Baggage Fees

April 24, 2011 by staff 

Baggage Fees, You have already paid and 15, and 20 even and to check your bag on a flight. Then the airline loses. Not even recover their money.

The government wants to change that, the fight against two of the biggest complaints about the airline industry – bad service and the explosion of charges – at a time. Major airlines, who collect and 3.3 million dollars in baggage fees each year, are opposed.

The burden for airlines and 15 to 35 and to check a bag, and 20 to 45 and to check a second and the third and beyond. Most airlines do not provide a refund, even if it takes days to return the suitcase of a passenger. They say the rule would raise prices for everyone.

“I’m going to pay and 25 to deliver the bag to its destination X, should be there waiting,” says Joseph S. Rosenberg, of Roanoke, Virginia, who had to buy a suit late this week after an airline lost his bag on a flight to a business meeting.

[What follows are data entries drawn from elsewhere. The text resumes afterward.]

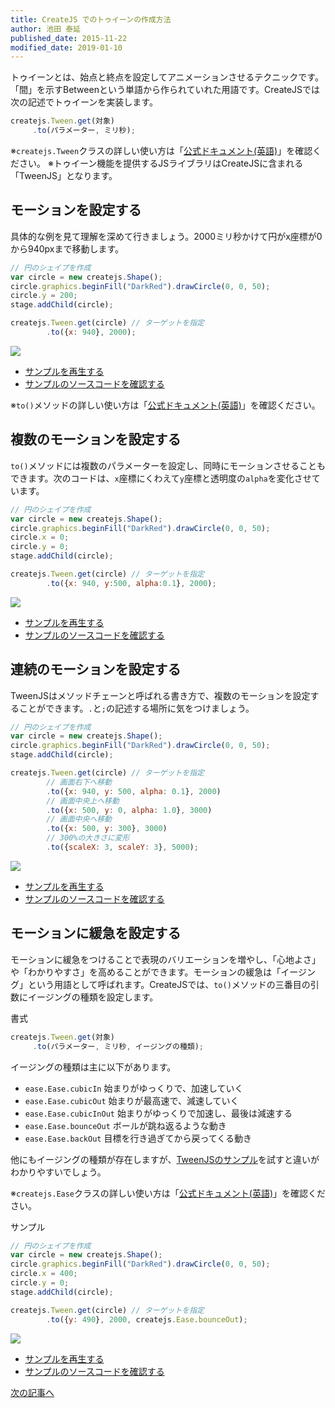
 ```yaml
---
title: CreateJS でのトゥイーンの作成方法
author: 池田 泰延
published_date: 2015-11-22
modified_date: 2019-01-10
---
```


トゥイーンとは、始点と終点を設定してアニメーションさせるテクニックです。「間」を示すBetweenという単語から作られていれた用語です。CreateJSでは次の記述でトゥイーンを実装します。

```js
createjs.Tween.get(対象)
     .to(パラメーター, ミリ秒);
```

※`createjs.Tween`クラスの詳しい使い方は「[公式ドキュメント(英語)](https://createjs.com/docs/tweenjs/classes/Tween.html)」を確認ください。
※トゥイーン機能を提供するJSライブラリはCreateJSに含まれる「TweenJS」となります。

## モーションを設定する

具体的な例を見て理解を深めて行きましょう。2000ミリ秒かけて円がx座標が0から940pxまで移動します。

```js
// 円のシェイプを作成
var circle = new createjs.Shape();
circle.graphics.beginFill("DarkRed").drawCircle(0, 0, 50);
circle.y = 200;
stage.addChild(circle);

createjs.Tween.get(circle) // ターゲットを指定
		.to({x: 940}, 2000);
```


![](../imgs/tween_basic.html.png)

- [サンプルを再生する](https://ics-creative.github.io/tutorial-createjs/samples/tween_basic.html)
- [サンプルのソースコードを確認する](../samples/tween_basic.html)

※`to()`メソッドの詳しい使い方は「[公式ドキュメント(英語)](http://createjs.sub.jp/ja/TweenJS/reference/classes/Tween.html#method_to)」を確認ください。


## 複数のモーションを設定する

`to()`メソッドには複数のパラメーターを設定し、同時にモーションさせることもできます。次のコードは、`x`座標にくわえて`y`座標と透明度の`alpha`を変化させています。

```js
// 円のシェイプを作成
var circle = new createjs.Shape();
circle.graphics.beginFill("DarkRed").drawCircle(0, 0, 50);
circle.x = 0;
circle.y = 0;
stage.addChild(circle);

createjs.Tween.get(circle) // ターゲットを指定
		.to({x: 940, y:500, alpha:0.1}, 2000);
```

![](../imgs/tween_multi.html.png)

- [サンプルを再生する](https://ics-creative.github.io/tutorial-createjs/samples/tween_multi.html)
- [サンプルのソースコードを確認する](../samples/tween_multi.html)


## 連続のモーションを設定する

TweenJSはメソッドチェーンと呼ばれる書き方で、複数のモーションを設定することができます。`.`と`;`の記述する場所に気をつけましょう。

```js
// 円のシェイプを作成
var circle = new createjs.Shape();
circle.graphics.beginFill("DarkRed").drawCircle(0, 0, 50);
stage.addChild(circle);

createjs.Tween.get(circle) // ターゲットを指定
		// 画面右下へ移動
		.to({x: 940, y: 500, alpha: 0.1}, 2000)
		// 画面中央上へ移動
		.to({x: 500, y: 0, alpha: 1.0}, 3000)
		// 画面中央へ移動
		.to({x: 500, y: 300}, 3000)
		// 300%の大きさに変形
		.to({scaleX: 3, scaleY: 3}, 5000);
```

![](../imgs/tween_chain.html.png)

- [サンプルを再生する](https://ics-creative.github.io/tutorial-createjs/samples/tween_chain.html)
- [サンプルのソースコードを確認する](../samples/tween_chain.html)


## モーションに緩急を設定する

モーションに緩急をつけることで表現のバリエーションを増やし、「心地よさ」や「わかりやすさ」を高めることができます。モーションの緩急は「イージング」という用語として呼ばれます。CreateJSでは、`to()`メソッドの三番目の引数にイージングの種類を設定します。

書式

```js
createjs.Tween.get(対象)
     .to(パラメーター, ミリ秒, イージングの種類);
```

イージングの種類は主に以下があります。

- `ease.Ease.cubicIn` 始まりがゆっくりで、加速していく
- `ease.Ease.cubicOut` 始まりが最高速で、減速していく
- `ease.Ease.cubicInOut` 始まりがゆっくりで加速し、最後は減速する
- `ease.Ease.bounceOut` ボールが跳ね返るような動き
- `ease.Ease.backOut` 目標を行き過ぎてから戻ってくる動き

他にもイージングの種類が存在しますが、[TweenJSのサンプル](https://createjs.com/demos/tweenjs/tween_sparktable)を試すと違いがわかりやすいでしょう。

※`createjs.Ease`クラスの詳しい使い方は「[公式ドキュメント(英語)](https://createjs.com/docs/tweenjs/classes/Ease.html)」を確認ください。

サンプル

```js
// 円のシェイプを作成
var circle = new createjs.Shape();
circle.graphics.beginFill("DarkRed").drawCircle(0, 0, 50);
circle.x = 400;
circle.y = 0;
stage.addChild(circle);

createjs.Tween.get(circle) // ターゲットを指定
		.to({y: 490}, 2000, createjs.Ease.bounceOut);
```

![](../imgs/tween_ease.html.png)

- [サンプルを再生する](https://ics-creative.github.io/tutorial-createjs/samples/tween_ease.html)
- [サンプルのソースコードを確認する](../samples/tween_ease.html)

[次の記事へ](tween_api.md)


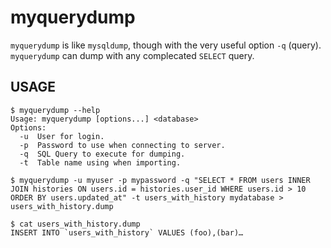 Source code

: # myquerydump
`myquerydump` is like `mysqldump`, though with the very useful option `-q` (query).
`myquerydump` can dump with any complecated `SELECT` query.

## USAGE
```
$ myquerydump --help
Usage: myquerydump [options...] <database>
Options:
  -u  User for login.
  -p  Password to use when connecting to server.
  -q  SQL Query to execute for dumping.
  -t  Table name using when importing.

$ myquerydump -u myuser -p mypassword -q "SELECT * FROM users INNER JOIN histories ON users.id = histories.user_id WHERE users.id > 10 ORDER BY users.updated_at" -t users_with_history mydatabase > users_with_history.dump

$ cat users_with_history.dump
INSERT INTO `users_with_history` VALUES (foo),(bar)…
```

“You must return the service failure rate,” says Rosenberg, whose luggage arrived after the meeting.

Transportation Secretary Ray LaHood has implemented a series of rules designed to protect passengers. Last year, the government limited the number of passengers can sit long in the aircraft during ground delays of three hours.

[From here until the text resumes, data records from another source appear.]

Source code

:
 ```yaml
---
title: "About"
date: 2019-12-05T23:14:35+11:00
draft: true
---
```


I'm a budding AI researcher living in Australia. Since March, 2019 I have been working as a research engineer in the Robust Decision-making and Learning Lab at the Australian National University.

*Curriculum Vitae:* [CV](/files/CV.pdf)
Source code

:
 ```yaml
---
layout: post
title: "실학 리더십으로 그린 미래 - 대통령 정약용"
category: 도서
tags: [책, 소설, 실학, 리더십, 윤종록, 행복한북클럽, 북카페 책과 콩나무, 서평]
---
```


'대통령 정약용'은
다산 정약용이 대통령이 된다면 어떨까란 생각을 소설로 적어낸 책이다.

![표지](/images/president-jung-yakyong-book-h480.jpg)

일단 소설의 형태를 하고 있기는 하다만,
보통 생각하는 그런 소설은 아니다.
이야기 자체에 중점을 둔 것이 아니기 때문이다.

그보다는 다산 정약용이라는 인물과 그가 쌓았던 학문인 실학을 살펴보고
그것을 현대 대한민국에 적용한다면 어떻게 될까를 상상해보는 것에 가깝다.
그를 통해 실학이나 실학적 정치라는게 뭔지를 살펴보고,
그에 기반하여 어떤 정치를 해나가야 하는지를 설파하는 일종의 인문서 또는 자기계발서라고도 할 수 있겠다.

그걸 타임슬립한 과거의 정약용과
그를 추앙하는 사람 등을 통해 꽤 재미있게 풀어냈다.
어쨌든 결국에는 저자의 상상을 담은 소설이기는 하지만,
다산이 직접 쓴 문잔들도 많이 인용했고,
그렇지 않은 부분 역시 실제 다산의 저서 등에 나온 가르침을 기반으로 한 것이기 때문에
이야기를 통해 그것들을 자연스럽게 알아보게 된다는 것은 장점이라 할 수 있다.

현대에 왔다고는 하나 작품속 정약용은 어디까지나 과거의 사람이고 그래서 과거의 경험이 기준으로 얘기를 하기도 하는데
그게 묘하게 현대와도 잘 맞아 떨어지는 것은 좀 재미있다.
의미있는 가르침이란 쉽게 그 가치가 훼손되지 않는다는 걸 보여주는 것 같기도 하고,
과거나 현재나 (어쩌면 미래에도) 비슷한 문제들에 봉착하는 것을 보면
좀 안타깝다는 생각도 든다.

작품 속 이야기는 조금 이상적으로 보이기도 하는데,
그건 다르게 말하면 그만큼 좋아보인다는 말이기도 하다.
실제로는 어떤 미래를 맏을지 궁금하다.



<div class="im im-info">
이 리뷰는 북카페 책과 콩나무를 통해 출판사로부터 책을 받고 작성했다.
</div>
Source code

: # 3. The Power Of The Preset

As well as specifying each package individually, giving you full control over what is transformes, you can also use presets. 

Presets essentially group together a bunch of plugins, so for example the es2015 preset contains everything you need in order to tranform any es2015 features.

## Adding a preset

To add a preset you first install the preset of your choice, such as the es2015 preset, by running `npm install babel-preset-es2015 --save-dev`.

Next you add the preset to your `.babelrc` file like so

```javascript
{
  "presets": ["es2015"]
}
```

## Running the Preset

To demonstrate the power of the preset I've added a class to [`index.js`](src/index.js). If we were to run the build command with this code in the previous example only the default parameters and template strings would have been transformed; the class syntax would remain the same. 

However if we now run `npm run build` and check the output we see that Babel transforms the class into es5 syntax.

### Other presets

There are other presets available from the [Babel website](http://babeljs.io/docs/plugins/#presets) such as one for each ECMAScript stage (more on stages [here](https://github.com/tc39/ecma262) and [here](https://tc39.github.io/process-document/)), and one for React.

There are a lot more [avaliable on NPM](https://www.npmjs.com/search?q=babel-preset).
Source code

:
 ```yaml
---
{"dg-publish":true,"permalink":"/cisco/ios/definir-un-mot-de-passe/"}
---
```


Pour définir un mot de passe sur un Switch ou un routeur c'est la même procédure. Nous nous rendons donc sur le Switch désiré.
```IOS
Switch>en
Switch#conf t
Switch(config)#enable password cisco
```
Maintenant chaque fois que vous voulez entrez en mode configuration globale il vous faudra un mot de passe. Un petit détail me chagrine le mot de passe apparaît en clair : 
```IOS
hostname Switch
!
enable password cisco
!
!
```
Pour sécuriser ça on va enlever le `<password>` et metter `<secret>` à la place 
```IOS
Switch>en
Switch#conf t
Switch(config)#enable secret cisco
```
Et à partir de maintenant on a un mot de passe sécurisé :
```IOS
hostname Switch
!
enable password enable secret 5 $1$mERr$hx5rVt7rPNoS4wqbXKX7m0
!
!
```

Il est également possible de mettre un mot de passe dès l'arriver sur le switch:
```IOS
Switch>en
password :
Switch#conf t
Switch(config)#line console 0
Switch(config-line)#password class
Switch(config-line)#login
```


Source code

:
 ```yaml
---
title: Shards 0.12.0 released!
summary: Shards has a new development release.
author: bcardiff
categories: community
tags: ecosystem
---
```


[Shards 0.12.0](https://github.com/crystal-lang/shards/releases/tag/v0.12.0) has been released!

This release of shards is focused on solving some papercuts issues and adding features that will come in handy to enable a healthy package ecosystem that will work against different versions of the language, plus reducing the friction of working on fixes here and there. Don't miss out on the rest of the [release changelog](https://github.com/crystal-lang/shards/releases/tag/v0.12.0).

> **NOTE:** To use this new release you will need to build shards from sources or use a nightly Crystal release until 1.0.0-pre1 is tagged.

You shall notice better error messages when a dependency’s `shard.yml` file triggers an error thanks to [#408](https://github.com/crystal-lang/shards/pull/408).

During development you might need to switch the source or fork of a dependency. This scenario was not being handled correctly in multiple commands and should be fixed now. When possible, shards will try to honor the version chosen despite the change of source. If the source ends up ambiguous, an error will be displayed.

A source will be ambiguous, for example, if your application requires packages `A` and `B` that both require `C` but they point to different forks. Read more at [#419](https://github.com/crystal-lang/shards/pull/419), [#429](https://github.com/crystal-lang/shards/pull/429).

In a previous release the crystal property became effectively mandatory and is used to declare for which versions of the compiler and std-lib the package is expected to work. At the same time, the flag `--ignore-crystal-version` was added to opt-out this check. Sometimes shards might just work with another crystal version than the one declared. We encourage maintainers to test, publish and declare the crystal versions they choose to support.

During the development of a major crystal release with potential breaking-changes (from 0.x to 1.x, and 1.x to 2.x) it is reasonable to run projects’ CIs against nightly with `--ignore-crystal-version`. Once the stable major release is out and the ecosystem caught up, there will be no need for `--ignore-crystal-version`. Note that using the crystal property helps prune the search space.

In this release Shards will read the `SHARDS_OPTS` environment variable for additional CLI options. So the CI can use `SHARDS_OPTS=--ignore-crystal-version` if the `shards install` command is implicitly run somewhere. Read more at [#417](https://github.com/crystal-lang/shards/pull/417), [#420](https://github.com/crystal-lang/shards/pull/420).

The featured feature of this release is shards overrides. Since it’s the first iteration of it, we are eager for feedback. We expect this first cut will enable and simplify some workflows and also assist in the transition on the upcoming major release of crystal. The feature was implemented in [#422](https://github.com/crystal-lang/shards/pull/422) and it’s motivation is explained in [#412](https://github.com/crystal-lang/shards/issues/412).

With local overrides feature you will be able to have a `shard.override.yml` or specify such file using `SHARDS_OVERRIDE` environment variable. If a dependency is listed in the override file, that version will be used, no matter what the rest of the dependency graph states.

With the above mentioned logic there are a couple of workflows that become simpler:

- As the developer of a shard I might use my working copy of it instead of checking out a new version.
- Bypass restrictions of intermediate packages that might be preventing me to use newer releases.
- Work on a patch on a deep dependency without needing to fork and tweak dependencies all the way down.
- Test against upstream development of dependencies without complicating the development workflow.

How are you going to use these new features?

Now the Department of Transportation wants to make pay airline passengers more when they’re bumped off your flight, allow passengers to cancel reservations within 24 hours of reservation without penalty and require better disclosure of fees and surcharges.

Under current rules, if your luggage is missing or is damaged, passengers can request a refund by as part of its property loss claim. But if there is more than a bag of delay, passengers are out of luck.

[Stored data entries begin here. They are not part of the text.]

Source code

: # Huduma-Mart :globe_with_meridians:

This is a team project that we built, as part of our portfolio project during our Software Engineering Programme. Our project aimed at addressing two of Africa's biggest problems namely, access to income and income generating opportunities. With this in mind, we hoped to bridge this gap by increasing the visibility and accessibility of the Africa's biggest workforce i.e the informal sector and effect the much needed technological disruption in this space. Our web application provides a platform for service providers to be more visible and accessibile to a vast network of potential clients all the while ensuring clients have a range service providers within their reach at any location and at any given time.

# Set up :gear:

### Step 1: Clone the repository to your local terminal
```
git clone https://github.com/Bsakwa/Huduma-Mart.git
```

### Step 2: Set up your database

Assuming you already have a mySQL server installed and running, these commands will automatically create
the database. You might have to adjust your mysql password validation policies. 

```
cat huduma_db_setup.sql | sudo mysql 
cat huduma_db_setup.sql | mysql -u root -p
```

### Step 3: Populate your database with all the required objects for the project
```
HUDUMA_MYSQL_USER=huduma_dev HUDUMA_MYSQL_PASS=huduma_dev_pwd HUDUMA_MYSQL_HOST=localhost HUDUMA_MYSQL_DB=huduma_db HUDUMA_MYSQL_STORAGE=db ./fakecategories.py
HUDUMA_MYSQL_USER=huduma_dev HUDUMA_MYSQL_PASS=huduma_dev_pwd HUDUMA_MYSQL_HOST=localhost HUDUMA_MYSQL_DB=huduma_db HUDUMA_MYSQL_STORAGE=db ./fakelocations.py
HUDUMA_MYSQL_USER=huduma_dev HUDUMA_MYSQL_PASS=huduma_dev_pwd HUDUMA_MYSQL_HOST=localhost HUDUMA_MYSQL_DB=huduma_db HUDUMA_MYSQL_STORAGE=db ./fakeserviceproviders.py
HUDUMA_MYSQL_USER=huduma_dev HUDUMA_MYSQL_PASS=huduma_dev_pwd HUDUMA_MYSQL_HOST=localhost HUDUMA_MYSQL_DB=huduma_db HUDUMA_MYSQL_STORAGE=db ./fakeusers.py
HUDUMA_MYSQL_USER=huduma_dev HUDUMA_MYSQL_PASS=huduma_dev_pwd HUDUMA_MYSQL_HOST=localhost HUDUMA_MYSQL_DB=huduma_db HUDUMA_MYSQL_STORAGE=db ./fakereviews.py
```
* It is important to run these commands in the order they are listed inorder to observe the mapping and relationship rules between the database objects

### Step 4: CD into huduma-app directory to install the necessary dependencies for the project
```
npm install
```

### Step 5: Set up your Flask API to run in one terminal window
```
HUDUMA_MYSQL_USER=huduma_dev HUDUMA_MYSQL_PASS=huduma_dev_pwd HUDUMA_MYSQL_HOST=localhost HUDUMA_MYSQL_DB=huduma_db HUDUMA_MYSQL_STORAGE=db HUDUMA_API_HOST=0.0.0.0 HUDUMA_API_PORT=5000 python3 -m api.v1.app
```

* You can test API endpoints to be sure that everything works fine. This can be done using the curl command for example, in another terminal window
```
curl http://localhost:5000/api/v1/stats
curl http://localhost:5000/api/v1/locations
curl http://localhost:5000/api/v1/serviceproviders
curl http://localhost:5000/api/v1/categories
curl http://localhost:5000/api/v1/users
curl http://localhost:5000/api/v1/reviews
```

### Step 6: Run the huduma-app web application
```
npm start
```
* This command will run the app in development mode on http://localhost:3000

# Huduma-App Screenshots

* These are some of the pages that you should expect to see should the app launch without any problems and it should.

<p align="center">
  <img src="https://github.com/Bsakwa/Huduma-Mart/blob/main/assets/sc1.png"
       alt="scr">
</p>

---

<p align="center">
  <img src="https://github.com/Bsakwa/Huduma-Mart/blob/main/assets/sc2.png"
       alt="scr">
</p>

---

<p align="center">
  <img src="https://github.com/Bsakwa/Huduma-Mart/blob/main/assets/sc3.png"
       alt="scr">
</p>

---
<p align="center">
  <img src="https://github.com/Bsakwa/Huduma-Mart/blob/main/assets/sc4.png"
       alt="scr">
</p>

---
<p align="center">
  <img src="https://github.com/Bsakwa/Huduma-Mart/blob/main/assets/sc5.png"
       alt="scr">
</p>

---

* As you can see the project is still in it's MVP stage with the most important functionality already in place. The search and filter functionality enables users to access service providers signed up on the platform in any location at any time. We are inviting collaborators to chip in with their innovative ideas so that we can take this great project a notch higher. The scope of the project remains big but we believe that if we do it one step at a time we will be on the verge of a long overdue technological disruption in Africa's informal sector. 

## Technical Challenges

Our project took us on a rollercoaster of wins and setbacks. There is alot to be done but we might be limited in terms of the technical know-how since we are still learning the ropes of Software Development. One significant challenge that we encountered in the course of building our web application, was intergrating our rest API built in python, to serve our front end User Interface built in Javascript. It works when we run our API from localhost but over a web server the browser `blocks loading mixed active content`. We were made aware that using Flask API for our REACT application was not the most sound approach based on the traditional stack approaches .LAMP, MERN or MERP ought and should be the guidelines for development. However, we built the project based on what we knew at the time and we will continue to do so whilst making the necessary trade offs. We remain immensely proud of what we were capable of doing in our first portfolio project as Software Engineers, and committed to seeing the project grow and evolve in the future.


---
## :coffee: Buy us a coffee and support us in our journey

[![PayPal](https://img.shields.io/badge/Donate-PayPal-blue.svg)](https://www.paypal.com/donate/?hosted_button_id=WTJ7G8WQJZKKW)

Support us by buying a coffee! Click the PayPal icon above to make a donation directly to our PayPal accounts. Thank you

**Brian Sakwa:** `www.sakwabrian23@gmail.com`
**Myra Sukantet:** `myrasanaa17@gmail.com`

Two airlines offer a credit – but not a cash refund. Alaska Airlines offers one and credit for future travel or 2,000 frequent flyer miles if your luggage is not in the claim area minutes after the aircraft parks at the door. Delta offers credit and 25 per bag if it does not arrive within 12 hours. Both airlines require a claim form.

The airlines prefer the provision of vouchers instead of cash. The credit means that a passenger or bring them additional business or simply redeem the voucher, which costs the airline nothing.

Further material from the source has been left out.